Almost tempted to just bite the bullet and buy the new v6 model, I think its around £500, but I thought i would ask you guys and see if anyone has seen one around. Although I don't really plan to resell, if I do choose to buy new they hold their value pretty well, don't they? Just asking as I would prefer to save money and find one second hand, I feel like I'll end up looking for another few months and I don't want to do that.

Thanks!


----------



## Mrboots2u (May 10, 2013)

I really don't think they are great value new , second hand you don't see many in here as the new apes I suspect have dropped off in the last few years.

Don't order form coffee Italia or cafe Italia to save a few quid

Having had a Silvia , you soon get bored of temp surfing quick, I'd say the same thing about a new gaggia tbh


----------



## OrignalAlpha (Aug 24, 2020)

I've found a used one, I think I might be able to get it for around £200-£250, just not sure what version it is or whether its worth the price? I've attached an image of it.


----------



## espressoSquirrel (Jul 24, 2020)

That's a v2 probably 13-15 years old. It looks in pretty good state, but look out for signs of rust and hopefully it hasn't got any limescale

the only meaningful difference between this and a new one is the steam wand that is easily replaceable. And that this one has a element attached to the boiler so if ever you need to replace the element you need to replace the boiler too.

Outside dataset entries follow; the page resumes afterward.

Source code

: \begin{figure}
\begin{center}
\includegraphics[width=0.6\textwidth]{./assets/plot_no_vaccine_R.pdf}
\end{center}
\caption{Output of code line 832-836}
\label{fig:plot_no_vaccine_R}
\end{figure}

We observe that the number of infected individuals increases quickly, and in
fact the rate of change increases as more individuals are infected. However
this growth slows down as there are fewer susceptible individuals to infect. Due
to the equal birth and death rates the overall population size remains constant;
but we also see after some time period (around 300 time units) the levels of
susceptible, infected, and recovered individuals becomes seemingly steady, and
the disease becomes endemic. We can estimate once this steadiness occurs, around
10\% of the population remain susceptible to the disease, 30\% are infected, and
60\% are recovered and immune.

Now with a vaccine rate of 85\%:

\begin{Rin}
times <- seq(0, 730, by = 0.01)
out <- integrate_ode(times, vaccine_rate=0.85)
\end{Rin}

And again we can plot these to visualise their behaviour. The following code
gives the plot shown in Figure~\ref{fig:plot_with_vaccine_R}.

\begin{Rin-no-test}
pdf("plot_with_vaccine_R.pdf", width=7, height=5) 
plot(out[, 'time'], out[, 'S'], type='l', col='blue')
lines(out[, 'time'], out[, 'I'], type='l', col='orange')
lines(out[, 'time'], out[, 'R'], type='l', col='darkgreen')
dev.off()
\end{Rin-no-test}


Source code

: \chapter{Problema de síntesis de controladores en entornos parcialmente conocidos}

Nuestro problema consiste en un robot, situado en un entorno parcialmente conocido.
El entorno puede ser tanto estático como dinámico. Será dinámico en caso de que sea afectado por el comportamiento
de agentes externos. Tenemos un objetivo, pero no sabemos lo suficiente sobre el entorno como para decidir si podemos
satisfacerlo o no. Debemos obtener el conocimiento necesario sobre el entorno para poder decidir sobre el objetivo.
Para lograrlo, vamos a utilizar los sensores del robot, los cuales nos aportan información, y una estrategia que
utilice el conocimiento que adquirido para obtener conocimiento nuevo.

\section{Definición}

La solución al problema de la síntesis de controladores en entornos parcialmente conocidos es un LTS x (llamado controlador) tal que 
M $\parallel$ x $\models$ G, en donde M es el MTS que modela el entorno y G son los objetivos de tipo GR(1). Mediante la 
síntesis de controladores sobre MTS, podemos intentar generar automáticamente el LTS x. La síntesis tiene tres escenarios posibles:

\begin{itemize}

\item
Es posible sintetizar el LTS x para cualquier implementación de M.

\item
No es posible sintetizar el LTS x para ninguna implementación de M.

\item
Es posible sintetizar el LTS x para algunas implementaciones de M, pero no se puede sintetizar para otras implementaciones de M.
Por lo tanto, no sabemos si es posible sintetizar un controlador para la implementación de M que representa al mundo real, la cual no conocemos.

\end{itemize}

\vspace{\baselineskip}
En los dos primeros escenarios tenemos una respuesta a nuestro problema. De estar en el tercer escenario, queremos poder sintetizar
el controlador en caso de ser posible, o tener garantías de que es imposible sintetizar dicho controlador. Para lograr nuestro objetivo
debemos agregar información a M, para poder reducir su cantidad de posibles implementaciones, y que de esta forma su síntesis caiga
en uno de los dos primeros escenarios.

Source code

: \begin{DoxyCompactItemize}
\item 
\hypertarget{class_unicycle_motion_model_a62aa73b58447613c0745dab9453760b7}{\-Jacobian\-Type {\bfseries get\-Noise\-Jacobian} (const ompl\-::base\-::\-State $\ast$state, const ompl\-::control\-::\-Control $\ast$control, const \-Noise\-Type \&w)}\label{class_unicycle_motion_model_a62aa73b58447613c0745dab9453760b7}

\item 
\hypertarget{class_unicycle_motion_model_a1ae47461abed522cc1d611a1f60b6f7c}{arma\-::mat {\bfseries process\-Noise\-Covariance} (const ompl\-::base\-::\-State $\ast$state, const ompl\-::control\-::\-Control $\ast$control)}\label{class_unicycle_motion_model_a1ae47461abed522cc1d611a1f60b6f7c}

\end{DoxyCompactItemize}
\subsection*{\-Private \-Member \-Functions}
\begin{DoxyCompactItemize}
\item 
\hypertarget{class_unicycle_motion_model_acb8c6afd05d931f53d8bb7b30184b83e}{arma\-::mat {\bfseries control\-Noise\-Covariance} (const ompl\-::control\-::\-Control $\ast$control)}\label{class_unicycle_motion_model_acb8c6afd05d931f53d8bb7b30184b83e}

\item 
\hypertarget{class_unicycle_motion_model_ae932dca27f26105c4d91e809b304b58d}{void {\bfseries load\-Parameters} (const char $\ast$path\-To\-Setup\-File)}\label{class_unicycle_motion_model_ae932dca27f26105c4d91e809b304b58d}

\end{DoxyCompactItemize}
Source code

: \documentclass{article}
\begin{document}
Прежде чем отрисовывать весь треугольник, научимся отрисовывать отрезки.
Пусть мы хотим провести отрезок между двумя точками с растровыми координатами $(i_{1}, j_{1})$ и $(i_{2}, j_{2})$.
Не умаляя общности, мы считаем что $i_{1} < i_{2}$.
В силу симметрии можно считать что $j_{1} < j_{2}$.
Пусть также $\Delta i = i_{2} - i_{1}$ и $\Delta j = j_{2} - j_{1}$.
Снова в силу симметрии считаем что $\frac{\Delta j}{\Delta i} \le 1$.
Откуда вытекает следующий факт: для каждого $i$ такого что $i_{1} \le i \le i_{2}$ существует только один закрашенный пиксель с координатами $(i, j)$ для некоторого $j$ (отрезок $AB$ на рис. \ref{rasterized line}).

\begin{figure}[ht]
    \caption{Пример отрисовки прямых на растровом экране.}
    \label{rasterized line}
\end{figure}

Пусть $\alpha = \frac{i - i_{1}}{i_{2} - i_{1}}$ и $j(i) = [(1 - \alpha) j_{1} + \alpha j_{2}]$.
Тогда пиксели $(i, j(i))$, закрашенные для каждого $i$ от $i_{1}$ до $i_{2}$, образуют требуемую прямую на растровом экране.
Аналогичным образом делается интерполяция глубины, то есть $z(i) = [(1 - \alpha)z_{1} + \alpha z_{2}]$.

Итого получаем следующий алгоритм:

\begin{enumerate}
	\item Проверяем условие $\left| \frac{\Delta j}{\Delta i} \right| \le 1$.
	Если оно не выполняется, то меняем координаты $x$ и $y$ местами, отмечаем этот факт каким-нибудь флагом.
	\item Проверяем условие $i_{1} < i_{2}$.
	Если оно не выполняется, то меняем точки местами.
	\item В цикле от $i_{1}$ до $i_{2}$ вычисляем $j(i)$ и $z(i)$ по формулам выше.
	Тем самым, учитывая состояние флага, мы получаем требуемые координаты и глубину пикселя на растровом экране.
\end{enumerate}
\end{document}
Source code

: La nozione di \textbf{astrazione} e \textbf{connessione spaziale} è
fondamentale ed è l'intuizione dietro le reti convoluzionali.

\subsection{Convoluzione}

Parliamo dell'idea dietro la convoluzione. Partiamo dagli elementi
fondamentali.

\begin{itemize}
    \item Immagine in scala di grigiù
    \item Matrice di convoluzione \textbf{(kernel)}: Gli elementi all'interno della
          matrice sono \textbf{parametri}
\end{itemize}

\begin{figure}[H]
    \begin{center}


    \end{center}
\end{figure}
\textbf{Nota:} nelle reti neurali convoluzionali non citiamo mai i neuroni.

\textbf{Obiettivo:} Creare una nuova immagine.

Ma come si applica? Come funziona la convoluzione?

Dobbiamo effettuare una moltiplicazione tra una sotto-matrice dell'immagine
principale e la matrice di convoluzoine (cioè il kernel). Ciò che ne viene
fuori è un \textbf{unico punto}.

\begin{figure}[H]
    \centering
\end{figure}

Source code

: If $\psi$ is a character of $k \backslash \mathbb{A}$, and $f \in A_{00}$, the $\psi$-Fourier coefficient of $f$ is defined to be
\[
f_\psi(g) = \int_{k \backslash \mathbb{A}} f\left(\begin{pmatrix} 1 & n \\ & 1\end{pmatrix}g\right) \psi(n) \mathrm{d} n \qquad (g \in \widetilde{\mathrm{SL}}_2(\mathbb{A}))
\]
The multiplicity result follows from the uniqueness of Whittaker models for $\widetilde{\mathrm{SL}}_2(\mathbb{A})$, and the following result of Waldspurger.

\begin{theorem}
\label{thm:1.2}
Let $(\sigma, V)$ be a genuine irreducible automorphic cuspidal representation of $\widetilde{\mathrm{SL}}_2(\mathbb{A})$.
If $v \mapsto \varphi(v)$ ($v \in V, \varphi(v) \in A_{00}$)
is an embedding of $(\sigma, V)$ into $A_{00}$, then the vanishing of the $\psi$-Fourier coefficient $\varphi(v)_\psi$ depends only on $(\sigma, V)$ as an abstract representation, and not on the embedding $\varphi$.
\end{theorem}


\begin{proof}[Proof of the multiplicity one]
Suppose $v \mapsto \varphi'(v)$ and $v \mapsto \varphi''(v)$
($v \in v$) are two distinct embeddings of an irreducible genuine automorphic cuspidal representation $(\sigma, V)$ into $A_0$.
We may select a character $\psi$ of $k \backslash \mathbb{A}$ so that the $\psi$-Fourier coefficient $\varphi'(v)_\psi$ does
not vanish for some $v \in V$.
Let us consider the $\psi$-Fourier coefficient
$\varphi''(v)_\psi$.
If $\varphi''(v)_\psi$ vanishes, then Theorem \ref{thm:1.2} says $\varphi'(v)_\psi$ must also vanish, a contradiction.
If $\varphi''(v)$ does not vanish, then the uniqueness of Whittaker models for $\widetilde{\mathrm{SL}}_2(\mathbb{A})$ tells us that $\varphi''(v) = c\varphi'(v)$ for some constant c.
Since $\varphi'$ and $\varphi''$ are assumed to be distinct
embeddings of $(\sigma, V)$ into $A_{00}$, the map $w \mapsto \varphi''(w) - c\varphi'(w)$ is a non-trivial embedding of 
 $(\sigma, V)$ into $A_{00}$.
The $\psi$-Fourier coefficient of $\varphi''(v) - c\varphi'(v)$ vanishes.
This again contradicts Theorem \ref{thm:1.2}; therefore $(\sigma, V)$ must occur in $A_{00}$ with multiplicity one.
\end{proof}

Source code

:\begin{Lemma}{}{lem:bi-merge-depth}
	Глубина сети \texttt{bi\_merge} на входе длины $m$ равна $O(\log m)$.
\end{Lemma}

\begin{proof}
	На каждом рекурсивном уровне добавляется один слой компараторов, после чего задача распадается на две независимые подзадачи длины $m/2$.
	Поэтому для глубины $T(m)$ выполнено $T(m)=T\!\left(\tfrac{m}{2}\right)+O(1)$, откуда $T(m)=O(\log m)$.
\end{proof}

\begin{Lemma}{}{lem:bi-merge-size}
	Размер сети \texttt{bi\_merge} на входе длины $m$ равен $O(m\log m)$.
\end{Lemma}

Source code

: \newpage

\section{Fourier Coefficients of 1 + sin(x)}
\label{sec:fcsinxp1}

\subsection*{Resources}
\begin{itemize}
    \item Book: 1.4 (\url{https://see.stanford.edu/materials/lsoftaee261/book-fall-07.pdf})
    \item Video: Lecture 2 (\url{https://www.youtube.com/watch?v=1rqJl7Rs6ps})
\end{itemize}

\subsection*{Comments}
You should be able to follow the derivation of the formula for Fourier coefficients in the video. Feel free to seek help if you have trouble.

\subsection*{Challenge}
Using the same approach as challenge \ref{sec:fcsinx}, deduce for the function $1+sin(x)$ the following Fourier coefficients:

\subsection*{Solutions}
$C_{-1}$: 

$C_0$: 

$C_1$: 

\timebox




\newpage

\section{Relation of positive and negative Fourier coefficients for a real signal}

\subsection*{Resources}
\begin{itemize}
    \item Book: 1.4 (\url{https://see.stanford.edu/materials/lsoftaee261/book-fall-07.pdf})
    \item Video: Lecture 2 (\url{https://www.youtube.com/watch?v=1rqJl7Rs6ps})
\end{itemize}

this has a proper on off switch though which in many ways is better than the momentary switch on the new ones


----------



## phario (May 7, 2017)

espressoSquirrel said:


> That's a v2 probably 13-15 years old. It looks in pretty good state, but look out for signs of rust and hopefully it hasn't got any limescale
> 
> the only meaningful difference between this and a new one is the steam wand that is easily replaceable. And that this one has a element attached to the boiler so if ever you need to replace the element you need to replace the boiler too.
> 
> this has a proper on off switch though which in many ways is better than the momentary switch on the new ones


 I know that people may disagree, but when I was doing my research on the Silvia, I concluded that the element replacement is not something to take lightly. There are a significant number of cases of people burning out their elements (indeed the machine I purchased was a refurbished model that had a boiler replacement), and the cost to do so is potentially significant (£132 here and £116 here). If you're careful it won't happen, but IMO it's the most significant consideration when buying a used Silvia.

Other things to check for:



Rust under the drip tray


Grouphead cover 'chrome' peeling (£20 replacement)




OrignalAlpha said:


> but have had no luck finding a second hand Silvia that's worth the price.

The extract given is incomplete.